Imagine ...
... if you will, a Guardian reader who doesn't give a fuck about what's happening at the Hay Festival. (Equally, any newspaper reader who doesn't give a fuck about what's happening at the Cannes Film Festival, or the Glastonbury Festival, or the Edinburgh Festival, or whatever other festival the newspaper has done a cross-media promotion deal with, or else they're covering it because all the other newspapers are covering it, and it's easy copy.) I bet it's smashing if you're there, but what if you're among the 99.9% of Guardian readers who are, let's say, at work?Why do they never invite me? Why-oh-why-oh-hay-on-wye?








17 Comments:
Quite right. It does my brain in.
The Glastonbury coverage in the broadsheets is particularly awful.
It was fine when it was the domain of the Melody Maker and NME, putting out festival guides for students with taglines about mud and beer. That was aimed at youthful studenty types - who are quite within their rights to drink and dose like lunatics and sprawl around in mud.
The same festival is now marketed at fully grown office workers with the same kind of copy. It just seems slightly pathetic. When the Observer's fashion barometer is recommending designer wellingtons, it's time to take a step back, I feel.
Ah yes, the designer wellies made an appearance in today's essential Hay Festival G2!
Good Lord... and I haven't seen the G2 yet. When things are that predictable you wonder if they write copy in their sleep.

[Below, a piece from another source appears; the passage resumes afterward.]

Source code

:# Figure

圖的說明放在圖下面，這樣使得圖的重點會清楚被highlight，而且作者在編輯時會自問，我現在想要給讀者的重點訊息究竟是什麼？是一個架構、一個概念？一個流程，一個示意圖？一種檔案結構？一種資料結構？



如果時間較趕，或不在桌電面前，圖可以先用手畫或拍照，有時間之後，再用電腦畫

Nope, I don't give a fuck about the Hay festival because I saw Public Enemy last night! I'm still bouncing off the walls and twitching. Even tea and Radio 4 cannot calm me down. I might still have Flavor Flav's sweat on me! Just imagine...

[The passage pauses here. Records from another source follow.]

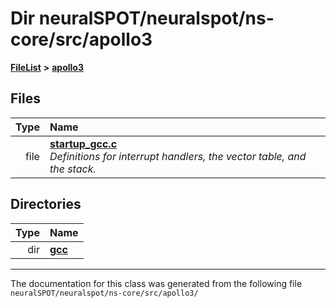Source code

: 

# Dir neuralSPOT/neuralspot/ns-core/src/apollo3



[**FileList**](files.md) **>** [**apollo3**](dir_a053768382660fc89b462f90e05e629d.md)












## Files

| Type | Name |
| ---: | :--- |
| file | [**startup\_gcc.c**](apollo3_2startup__gcc_8c.md) <br>_Definitions for interrupt handlers, the vector table, and the stack._  |


## Directories

| Type | Name |
| ---: | :--- |
| dir | [**gcc**](dir_483220f3e76391d493c1ca0ea7de535f.md) <br> |

























































------------------------------
The documentation for this class was generated from the following file `neuralSPOT/neuralspot/ns-core/src/apollo3/`

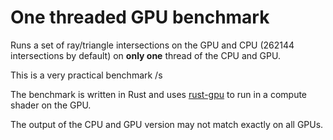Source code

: # One threaded GPU benchmark

Runs a set of ray/triangle intersections on the GPU and CPU (262144 intersections by default) on **only one** thread of the CPU and GPU.

This is a very practical benchmark /s

The benchmark is written in Rust and uses [rust-gpu](https://github.com/EmbarkStudios/rust-gpu) to run in a compute shader on the GPU.

The output of the CPU and GPU version may not match exactly on all GPUs.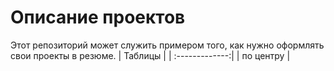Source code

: # Описание проектов
Этот репозиторий может служить примером того, как нужно оформлять свои проекты в резюме.
|      Таблицы   |
| :-------------:|
|   по центру    |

As for Glasto, I always read every article I could find about it as a kid because I so desperately wanted to go there and be just like a female child version of John Peel. I've been to every Glasto since I was 17, so I still hunt out all the articles and special pull-outs 'cause I like recognising the muddy people being sick down themselves, then pointing and shouting, "I gave him a cuddle!" to anyone who'll listen. I really am that annoying.
xx
Hay is a minority festival for faux-intellectuals..who gives a *&%$
re: Glastonbury coverage..people only really want to know if it is really muddy and unpleasant so they can laugh at the poor unfortunates who are wallowing in effluent whilst the rest of us watch higlights from the comfort of our sofas and are safe in the knwledge they can get to their comfortable beds wothout having to wade through a river of poo.

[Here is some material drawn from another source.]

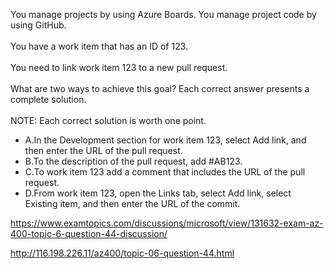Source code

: You manage projects by using Azure Boards. You manage project code by using GitHub.<br/><br/>You have a work item that has an ID of 123.<br/><br/>You need to link work item 123 to a new pull request.<br/><br/>What are two ways to achieve this goal? Each correct answer presents a complete solution.<br/><br/>NOTE: Each correct solution is worth one point.<ul><li class="multi-choice-item correct-hidden"><span class="multi-choice-letter" data-choice-letter="A">A.</span>In the Development section for work item 123, select Add link, and then enter the URL of the pull request.</li><li class="multi-choice-item"><span class="multi-choice-letter" data-choice-letter="B">B.</span>To the description of the pull request, add #AB123.</li><li class="multi-choice-item"><span class="multi-choice-letter" data-choice-letter="C">C.</span>To work item 123 add a comment that includes the URL of the pull request.</li><li class="multi-choice-item correct-hidden"><span class="multi-choice-letter" data-choice-letter="D">D.</span>From work item 123, open the Links tab, select Add link, select Existing item, and then enter the URL of the commit.</li></ul><p><a href="https://www.examtopics.com/discussions/microsoft/view/131632-exam-az-400-topic-6-question-44-discussion/">https://www.examtopics.com/discussions/microsoft/view/131632-exam-az-400-topic-6-question-44-discussion/</a></p><p><a href="http://116.198.226.11/az400/topic-06-question-44.html">http://116.198.226.11/az400/topic-06-question-44.html</a></p><script src="https://giscus.app/client.js"                    data-repo="azsamples/az204"                    data-repo-id="R_kgDOMRXzDQ"                    data-category="General"                    data-category-id="DIC_kwDOMRXzDc4Cgi27"                    data-mapping="pathname"                    data-strict="1"                    data-reactions-enabled="0"                    data-emit-metadata="0"                    data-input-position="bottom"                    data-theme="preferred_color_scheme"                    data-lang="en"                    crossorigin="anonymous"                    async>                    </script>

I always vaguely fancied going to Hay, but reading today's ghastly coverage of it made me feel rather ill and resolve that I will never, ever go there voluntarily. It would be like listening to The Archers without being able to turn it off, ALL DAY.
Mind you, the Jarvis thing at the Brighton festival does sound brilliant, I'd have loved to see that.
I notice Hay is getting special coverage on the Sky Arts channel, complete with 'sexy', Mariella-voiced trailer. Good grief.
Just had a flick through the G2. What a waste of space. I'm sure they all had a lovely time, but why do we need to know about it?
Yeah I just had a look at G2 and there was nowt to read for non-Hayfever suffers. Reviews of readings by authors are even less use than gig reviews.
Festival coverage is tedious if your there god knows what's like if your not. Being told it's muddy when you sinking in the mire isn't news. Shall we play glasto cliche bingo:
the somme, Revellers, mud, middle class, "best festival ever" "lack of teenagers"....
I am slightly bitter about it all having been to most Glastonburys since '87and never once got me picture in any of the papers mainly because I'm not a mud crusted crusty or a bikini clad ravey girl cutey.
I've never been to a festival. The Fleadh is a festival-y as it gets. I'm not one for camping.
Do you really want to be invited to Hay? You're already an accepted part of the literary world. You've nothing to prove.
F-C - I know someone who lives there and it would give me the excuse to go and see them!
Am I allowed to say how much I enjoyed Roger Waters at the 02 last week? Thought not.
AnonoNick
re:tellygirl. I think you're wrong about that. It'd be like listening to Quote/Unquote all day without being able to turn it off.
I may be a prematurely curmudgeon but I'm quietly dreading the Edinburgh Festival. I used to enjoy it many moons ago as a student, but now I'm working for a living...
Can I check, if I'm not too late, that this is concerning the coverage of the Hay festival, rather than the festival itself? I haven't seen the offending coverage, but I was in Hay over the weekend and thought it was good. I saw Simon Armitage with John Harris and that was very jolly. I was aware of his work before, but never really paid much attention, but I bought Armitage's book about music - "Gig" - as a result of going to the live event. That's what these festivals are about.
So what's your take on the incessant plugging that your chums at The Word magazine give to the unashamedly middle class and seemingly uber-smug Cornbury Festival, Andrew?
David, Liverpool
Joyfeed, I have no problem whatsoever with this or any festival, I'm just bored of the blanket coverage of these things in the newspapers. If an author moves, it's reported in the Guardian. I understand that the Guardian are "media partners" and that the festival expects a certain acreage of coverage, but it doesn't make it any less dull for the reader who isn't actually at the festival.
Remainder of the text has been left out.